What kept him mindful?  John Adams said his wife and best friend, Abigail, was his ballast.  He seemed most prone to lose his mindfulness when he was too long away from her.  He also spoke about his daily prayers that “dispose me to bear with more composure some disagreeable circumstances that attend my situation.” 

I imagine that President Obama has more than a few “disagreeable circumstances that attend his situation”.  (This weekend I saw my first “Impeach Obama” bumper sticker at the supermarket.)  One of the things I find so compelling about Barack Obama is his composure, his clear sense of purpose and seeming lack of pretention.  He seems to always have his sights clear, his vision for the country at the ready. 

In analyzing his inaugural address last month, the New York Times listed words that he used frequently.  They missed or decided not to highlight two words that I noticed even in just hearing him deliver the speech:  Faith and Humility.   In fact, he began his address with the words, “My fellow citizens, I stand here humbled by the task before us…”

Humility makes politicians better listeners, better collaborators and more likely to focus on getting work accomplished rather than who gets credit for it.  I hope President Obama will continue to place a value on humility throughout his presidency.  Michele, Sasha and Malia will provide reminders that the measure of his success as a political leader can’t come at the expense of the humility required to be a parent and spouse, and that is likely to carry over to his leadership.

Clearly, Obama is a man of faith and will rely on his faith as a source of strength.    Faith is a source of mindfulness, as a tempering force against pretention, distraction, or personal gain.  In The American Creed, A Biography of the Declaration of Independence  Forrest Church argues that throughout its history America’s leaders have recognized that our country is a union of faith and freedom, “in which faith elevates freedom and freedom tempers faith.”  Faith “protects freedom from itself, tempering excess of individual license by postulating a higher moral code…" 

Faith helps us check our sense of direction before, like the lion and the gazelle, we simply begin running.

Faith and humility will help President Obama maintain the mindfulness he needs to lead our country in this time of crisis. 

President Obama cannot do this work alone.  He needs all of us – all those people who stood on the capitol mall or stopped in the tracks of their days to hear him last month - as partners in mindful and purposeful work to strengthen the world we pass on to generations who follow us. 

We need our families, our faith, our listening and breathing, to help us to use our voices well in that work.

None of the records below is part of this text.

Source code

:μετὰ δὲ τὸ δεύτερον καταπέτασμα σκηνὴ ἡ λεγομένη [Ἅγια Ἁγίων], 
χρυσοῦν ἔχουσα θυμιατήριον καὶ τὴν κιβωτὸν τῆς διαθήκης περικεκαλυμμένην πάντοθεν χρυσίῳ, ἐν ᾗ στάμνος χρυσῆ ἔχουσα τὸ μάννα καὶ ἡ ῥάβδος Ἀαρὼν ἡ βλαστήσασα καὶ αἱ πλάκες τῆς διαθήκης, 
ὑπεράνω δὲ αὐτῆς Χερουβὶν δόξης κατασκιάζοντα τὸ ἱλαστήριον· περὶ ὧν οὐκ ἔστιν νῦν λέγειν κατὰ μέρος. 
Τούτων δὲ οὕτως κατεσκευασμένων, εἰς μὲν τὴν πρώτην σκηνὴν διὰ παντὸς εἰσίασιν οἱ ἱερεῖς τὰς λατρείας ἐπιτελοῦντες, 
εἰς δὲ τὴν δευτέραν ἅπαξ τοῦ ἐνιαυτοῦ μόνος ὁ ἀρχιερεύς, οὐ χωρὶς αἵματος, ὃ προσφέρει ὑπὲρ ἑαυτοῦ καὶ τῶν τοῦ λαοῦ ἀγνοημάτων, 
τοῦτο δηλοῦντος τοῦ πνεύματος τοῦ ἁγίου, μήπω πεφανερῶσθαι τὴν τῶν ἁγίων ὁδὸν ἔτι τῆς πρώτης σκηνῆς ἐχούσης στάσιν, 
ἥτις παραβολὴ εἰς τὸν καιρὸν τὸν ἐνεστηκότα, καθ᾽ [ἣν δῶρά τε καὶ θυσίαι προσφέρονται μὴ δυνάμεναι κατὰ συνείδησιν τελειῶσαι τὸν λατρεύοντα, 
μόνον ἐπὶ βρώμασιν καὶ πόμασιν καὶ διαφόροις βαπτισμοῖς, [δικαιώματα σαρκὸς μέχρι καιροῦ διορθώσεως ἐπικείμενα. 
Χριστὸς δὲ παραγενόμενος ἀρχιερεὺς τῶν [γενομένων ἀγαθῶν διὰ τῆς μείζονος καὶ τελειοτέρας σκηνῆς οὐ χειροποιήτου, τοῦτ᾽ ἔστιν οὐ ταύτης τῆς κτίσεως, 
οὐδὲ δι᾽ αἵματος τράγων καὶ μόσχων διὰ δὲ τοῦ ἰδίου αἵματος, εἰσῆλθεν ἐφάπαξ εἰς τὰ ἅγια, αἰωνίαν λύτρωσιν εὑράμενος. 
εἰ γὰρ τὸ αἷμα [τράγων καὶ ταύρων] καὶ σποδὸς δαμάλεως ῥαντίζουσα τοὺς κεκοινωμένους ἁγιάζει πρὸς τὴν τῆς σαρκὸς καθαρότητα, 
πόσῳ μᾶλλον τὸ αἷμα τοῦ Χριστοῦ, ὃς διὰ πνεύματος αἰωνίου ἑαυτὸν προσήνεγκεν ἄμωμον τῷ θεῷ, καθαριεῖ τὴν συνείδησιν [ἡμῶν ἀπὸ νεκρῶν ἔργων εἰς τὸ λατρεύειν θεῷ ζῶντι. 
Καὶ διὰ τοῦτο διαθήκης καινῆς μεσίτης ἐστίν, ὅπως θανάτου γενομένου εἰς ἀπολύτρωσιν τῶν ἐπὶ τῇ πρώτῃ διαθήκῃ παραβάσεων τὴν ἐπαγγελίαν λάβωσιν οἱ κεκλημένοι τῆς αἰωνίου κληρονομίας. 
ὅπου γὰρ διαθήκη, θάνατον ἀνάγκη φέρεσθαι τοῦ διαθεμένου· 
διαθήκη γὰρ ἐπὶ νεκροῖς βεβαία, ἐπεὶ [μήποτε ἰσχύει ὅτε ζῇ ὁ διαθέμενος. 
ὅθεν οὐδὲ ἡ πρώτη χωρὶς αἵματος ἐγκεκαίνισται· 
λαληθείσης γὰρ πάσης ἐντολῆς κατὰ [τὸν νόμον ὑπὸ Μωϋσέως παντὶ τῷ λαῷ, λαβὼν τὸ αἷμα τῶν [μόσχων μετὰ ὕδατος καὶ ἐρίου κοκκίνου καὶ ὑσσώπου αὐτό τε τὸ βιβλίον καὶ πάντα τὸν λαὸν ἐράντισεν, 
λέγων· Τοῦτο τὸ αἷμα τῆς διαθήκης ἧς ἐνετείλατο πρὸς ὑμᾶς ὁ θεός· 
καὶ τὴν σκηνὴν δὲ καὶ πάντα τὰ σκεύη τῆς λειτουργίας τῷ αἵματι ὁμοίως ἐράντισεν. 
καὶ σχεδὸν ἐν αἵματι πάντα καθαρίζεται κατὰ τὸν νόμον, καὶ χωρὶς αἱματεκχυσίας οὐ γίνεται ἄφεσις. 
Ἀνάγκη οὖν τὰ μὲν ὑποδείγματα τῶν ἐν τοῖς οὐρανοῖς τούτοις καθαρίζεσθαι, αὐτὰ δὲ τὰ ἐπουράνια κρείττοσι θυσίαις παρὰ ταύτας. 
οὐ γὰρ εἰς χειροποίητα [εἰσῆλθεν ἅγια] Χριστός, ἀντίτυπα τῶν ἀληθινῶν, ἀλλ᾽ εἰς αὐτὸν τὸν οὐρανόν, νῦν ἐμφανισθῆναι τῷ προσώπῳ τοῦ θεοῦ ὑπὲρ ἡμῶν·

In closing, from President Obama’s inaugural address, January 20:

The time has come to reaffirm our enduring spirit, to choose our better history, to carry forward that precious gift, that noble idea passed on from generation to generation: the God-given promise that all are equal, all are free, and all deserve a chance to pursue their full measure of happiness….   Let it be said by our children’s children that when we were tested,… with eyes fixed on the horizon and God’s grace upon us, we carried forth that great gift of freedom and delivered it safely to future generations.